Viktoria Britova pays attention to how South Korea uses the concept of “middle power” to position itself on the international stage. Seoul began describing the ROK as a middle power in the 1990s in order to emphasize South Korea’s increased economic capabilities, its democratic political system, and the rise in its regional and global commitments. In accordance with the middle power identity, the ROK seeks to cultivate a positive international image. It does so by expanding international development aid, participating in UN peacekeeping operations and hosting big international events, such as the G20 summit in 2010 and the Nuclear Security Summit in 2012. In 2013, Seoul initiated the informal MIKTA group, with itself, Mexico, Indonesia, Turkey, and Australia as its members, so that these countries that are outside the G7 and BRICS could more effectively influence global processes. According to Britova, the adoption by Seoul of the middle power discourse is also designed to demonstrate the ROK’s peace-loving and responsible nature in order “to persuade the international community that the unification of Korea under South Korean leadership will be a major contribution to prosperity and stability in Northeast Asia.”4
The factor of the United States
There is one major complicating element in Russia’s attitude toward South Korea, which is the ROK’s alliance with the United States. Russia’s current antagonism with the US inevitably colors Russian attitudes toward Seoul, among both the ordinary public and experts. As a result, the ROK is regularly portrayed as a quasi-sovereign protectorate of the US that lacks independent foreign policies. None other than President Vladimir Putin spoke of the ROK’s “shortage of sovereignty” at a press conference after holding his first summit with the DPRK’s chairman Kim Jong-un in Vladivostok in April 2019. Putin evoked this theme when he discussed the delay in the realization of longstanding trilateral projects on the Korean Peninsula, such as the trans-Korean railway that can be connected to the Trans-Siberian and a trans-Korean gas pipeline. Konstantin Asmolov interprets Putin’s words as a direct reference to the fact that South Korea is not autonomous in its foreign policy and too dependent on the US in key areas. As Asmolov stresses, even the left-leaning administration of President Moon Jae-in has to bow to the US on many important issues.5
Despite Seoul’s position as a junior ally vis-à-vis Washington, ROK diplomacy has been quite evasive on the “Free and Open Indo-Pacific” concept promoted by the Trump administration. As Roman Lobo observes, Seoul is reluctant to subscribe to the American version of the Indo-Pacific because this geopolitical vision is pretty much about containing China.6 The ROK is wary of provoking Beijing, but at the same time Seoul cannot outright reject this American initiative. Under such circumstances, Lobov points out, the South Korean leadership is trying to adapt the Indo-Pacific rhetoric to the ROK’s foreign policy goals. In particular, this is being done by linking the notion of the Indo-Pacific to Seoul’s “New Southern Policy,” which aims to expand South Korea’s ties with the ASEAN countries. The Indo-Pacific rhetoric also appeared in some other ROK diplomatic documents, including a joint declaration adopted during Moon Jae-in’s visit to India in 2018. Lobov predicts that Seoul’s hesitation regarding the American concept of the Indo-Pacific will hardly be to Washington’s liking and will create additional difficulties in the US-ROK dialogue.

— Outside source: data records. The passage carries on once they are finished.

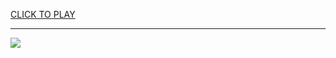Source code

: 
<a href="https://premium76.site?title=computer_games_unblocked&ref=13M">CLICK TO PLAY</a></h3>
<hr>

<a href="https://premium76.site?title=computer_games_unblocked&ref=13M"><img src="https://clearcache.store/games.png"></a>


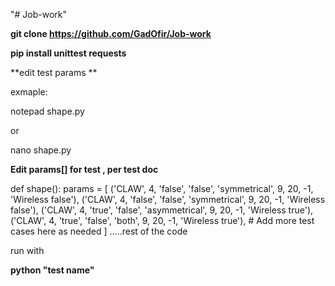
"# Job-work" 

**git clone https://github.com/GadOfir/Job-work**

**pip install unittest requests**

**edit test params  **

exmaple:

notepad shape.py

or

nano shape.py

**Edit params[] for test , per test doc**

def shape():
    params = [
        ('CLAW', 4, 'false', 'false', 'symmetrical', 9, 20, -1, 'Wireless false'),
        ('CLAW', 4, 'false', 'false', 'symmetrical', 9, 20, -1, 'Wireless false'),
        ('CLAW', 4, 'true', 'false', 'asymmetrical', 9, 20, -1, 'Wireless true'),
        ('CLAW', 4, 'true', 'false', 'both', 9, 20, -1, 'Wireless true'),
        # Add more test cases here as needed
    ]
.....rest of the code 


run with 

**python "test name"**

Lobov notes that South Korean conservatives are worried about what they see as the absence of the ROK from the new security vision for the Indo-Pacific espoused by the current US administration. They view it as an alarming signal that, along with disagreements over the USFK cost sharing and the North Korea issue, indicates a low point in the traditionally complex US-South Korean relationship. The South Korean right believe the alliance with the US should be preserved at all costs. That said, Lobov does not expect any serious changes to the US-ROK strategic alliance because both sides have vital stakes in its preservation. Lobov argues that any discussions about the possibility of US troop withdrawal from the peninsula is so far “pure fantasy.” This issue is being exaggerated by the rightist-conservative camp in South Korea, who fan alarmism about a “crisis” in US-ROK relations, blaming their political opponent Moon Jae-in for allegedly wrecking the relationship with Washington. According to Lobov, such statements by the conservatives should be seen in the context of the approaching 2020 parliamentary elections, aimed at exploiting the voters’ fears of losing US protection.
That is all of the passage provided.